The journey to becoming a UNESCO Global Geopark starts with a letter of intent to the Canadian National Committee for Geoparks (CNCG). Your aspiring geopark will be evaluated by the CNCG prior to your application being submitted to UNESCO Headquarters. CNCG is here to help you prepare the best application possible, and provide advice in preparing your application.
Once your application is ready to go to UNESCO you will be required to meet the dates outlined above in the application process. The UNESCO application is reviewed during a two year process from the time it is received. First, the application undergoes a desktop evaluation. The geological description is examined by reviewers appointed by the International Union of Geological Sciences (IUGS ). They will determine if the geology is understood and does it really have global significance.
UNESCO Headquarters will also evaluate the application to ensure all the components of the application are in place. New applicants will be expected to essentially be operating as a geopark for a period of one year prior to submitting their application. Is the geology reasonably well understood? Does geological interpretation already exist? Are there places that people already go to explore geology in your area?

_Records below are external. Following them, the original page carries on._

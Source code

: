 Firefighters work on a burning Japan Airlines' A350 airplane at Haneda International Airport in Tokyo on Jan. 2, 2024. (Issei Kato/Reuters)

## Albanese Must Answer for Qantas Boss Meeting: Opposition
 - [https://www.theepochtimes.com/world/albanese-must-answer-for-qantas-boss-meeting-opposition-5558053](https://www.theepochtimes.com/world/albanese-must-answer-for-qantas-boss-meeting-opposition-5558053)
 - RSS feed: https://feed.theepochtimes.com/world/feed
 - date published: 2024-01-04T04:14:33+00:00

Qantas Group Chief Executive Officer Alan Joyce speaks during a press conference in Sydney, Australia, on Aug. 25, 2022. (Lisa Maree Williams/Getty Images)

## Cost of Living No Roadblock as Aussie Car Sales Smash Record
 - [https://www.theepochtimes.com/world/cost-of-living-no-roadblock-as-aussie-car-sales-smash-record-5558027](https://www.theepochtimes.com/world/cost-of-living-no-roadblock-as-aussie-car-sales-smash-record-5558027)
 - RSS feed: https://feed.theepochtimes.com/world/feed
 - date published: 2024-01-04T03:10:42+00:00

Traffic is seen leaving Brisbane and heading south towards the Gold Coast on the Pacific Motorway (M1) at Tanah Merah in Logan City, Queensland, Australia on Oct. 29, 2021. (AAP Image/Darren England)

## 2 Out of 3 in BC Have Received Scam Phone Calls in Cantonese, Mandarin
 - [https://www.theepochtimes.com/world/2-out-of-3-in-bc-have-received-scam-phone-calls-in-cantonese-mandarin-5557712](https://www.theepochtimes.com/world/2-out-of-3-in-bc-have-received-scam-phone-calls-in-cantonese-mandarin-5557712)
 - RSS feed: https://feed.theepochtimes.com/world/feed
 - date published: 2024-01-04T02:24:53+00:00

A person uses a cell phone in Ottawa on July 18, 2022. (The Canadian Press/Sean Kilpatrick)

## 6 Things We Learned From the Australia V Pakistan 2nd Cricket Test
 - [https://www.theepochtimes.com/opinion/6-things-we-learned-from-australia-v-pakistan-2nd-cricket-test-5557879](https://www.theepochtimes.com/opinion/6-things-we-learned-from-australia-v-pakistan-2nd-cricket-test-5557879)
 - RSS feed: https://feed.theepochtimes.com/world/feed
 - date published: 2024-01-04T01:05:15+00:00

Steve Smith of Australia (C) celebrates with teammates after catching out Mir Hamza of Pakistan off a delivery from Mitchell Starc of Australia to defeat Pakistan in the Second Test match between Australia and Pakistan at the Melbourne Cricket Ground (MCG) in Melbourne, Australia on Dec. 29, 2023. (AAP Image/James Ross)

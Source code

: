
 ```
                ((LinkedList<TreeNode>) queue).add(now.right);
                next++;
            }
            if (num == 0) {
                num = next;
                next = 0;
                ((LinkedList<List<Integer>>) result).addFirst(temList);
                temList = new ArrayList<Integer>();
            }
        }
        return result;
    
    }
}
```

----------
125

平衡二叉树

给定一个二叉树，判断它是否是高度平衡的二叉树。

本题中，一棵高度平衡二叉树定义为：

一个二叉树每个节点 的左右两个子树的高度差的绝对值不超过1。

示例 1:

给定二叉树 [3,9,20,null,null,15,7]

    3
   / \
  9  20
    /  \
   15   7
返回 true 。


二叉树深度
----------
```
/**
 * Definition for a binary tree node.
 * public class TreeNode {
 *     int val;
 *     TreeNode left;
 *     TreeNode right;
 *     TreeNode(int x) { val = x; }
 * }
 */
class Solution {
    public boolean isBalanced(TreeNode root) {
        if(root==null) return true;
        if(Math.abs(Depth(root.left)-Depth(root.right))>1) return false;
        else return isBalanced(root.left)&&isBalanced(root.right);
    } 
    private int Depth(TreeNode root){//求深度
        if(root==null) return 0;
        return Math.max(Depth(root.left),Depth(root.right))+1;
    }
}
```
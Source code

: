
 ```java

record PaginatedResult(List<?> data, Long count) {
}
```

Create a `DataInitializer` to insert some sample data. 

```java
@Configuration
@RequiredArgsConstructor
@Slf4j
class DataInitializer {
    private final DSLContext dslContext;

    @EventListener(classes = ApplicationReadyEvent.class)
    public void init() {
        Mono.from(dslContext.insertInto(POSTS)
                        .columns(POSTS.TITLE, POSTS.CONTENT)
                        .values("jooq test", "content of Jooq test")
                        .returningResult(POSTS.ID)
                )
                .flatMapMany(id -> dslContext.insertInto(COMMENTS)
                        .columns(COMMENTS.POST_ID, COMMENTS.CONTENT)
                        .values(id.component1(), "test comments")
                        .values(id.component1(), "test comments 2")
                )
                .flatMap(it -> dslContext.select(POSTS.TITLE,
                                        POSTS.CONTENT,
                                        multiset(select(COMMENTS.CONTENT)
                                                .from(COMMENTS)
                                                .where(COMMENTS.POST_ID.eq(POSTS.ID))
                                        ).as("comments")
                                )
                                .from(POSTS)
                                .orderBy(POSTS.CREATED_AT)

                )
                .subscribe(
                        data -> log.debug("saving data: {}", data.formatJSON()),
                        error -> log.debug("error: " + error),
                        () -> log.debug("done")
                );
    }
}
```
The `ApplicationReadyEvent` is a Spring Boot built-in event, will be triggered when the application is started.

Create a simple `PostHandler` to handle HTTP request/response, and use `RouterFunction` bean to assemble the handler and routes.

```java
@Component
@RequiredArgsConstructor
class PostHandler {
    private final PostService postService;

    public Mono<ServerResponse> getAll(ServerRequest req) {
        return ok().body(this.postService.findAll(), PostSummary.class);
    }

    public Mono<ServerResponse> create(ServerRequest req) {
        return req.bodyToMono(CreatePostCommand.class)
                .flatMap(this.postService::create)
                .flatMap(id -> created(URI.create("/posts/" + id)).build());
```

Is your community aware of its geological heritage?
They will be looking for some ‘must have’ components:
- Evidence of existing activity
- Clearly defined boundaries
- Management and protection of geosites
- Financial and staff resources
- Partners and stakeholders- Community capacity, people to develop and operate the geopark
If the aspiring geopark passes the desktop evaluation, UNESCO will assign evaluators to conduct a site visit. They will be looking to see if the contents of the application can be verified on the ground. They will be looking for real leadership, partnership and community engagement. The geopark must have interesting geology large enough to influence sustainable development but not unmanageable. The aspiring geopark must demonstrate strong management, shared vision, community champions, terms of reference, and clear roles and responsibilities.
The aspiring geopark must have tourism infrastructure with quality geologically themed programs in place for visitors as well as educational programming in schools and communities and conservation measures. It must work with its partners and show benefits for the community and businesses and it should have a means to assess its quality and impact.
There are financial expectations both pre and post designation. The aspiring geopark is responsible for the costs of the CNCG evaluation, including a site visit, and then for the UNESCO evaluation. UNESCO evaluators will visit for several days, and will most likely come from geoparks in other parts of the world.
Attending one of the international, or regional meetings during your application process is a good idea to understand the network, its goals and community.
Once you become a UNESCO Global Geopark
Once you become a UNESCO Global Geopark the work continues. Networking is an expectation of your geopark and part of the revalidation process. Attending and participating in international meeting every two years and networking with other geoparks is a requirement. Meetings are only one form of networking, you will also be expected to partner and work collaboratively with other geoparks.
Revalidation (every four years)
Geopark designation is not forever. UNESCO Global Geoparks are reviewed and revalidated every four years. Revalidations are as rigorous as the initial evaluation process. Revalidations are executed by UNESCO and you are responsible for the costs of theevaluators who will visit for several days and come from geoparks in other parts of the world. Revalidation visits can result in being awarded a ‘Green Card’ (everything is okay for the most part), a ‘Yellow Card’ (there are some serious deficiencies to be addressed), or a ‘Red Card’ (you no longer meet the obligations of a UNESCO Global Geopark) and are removed from the Network.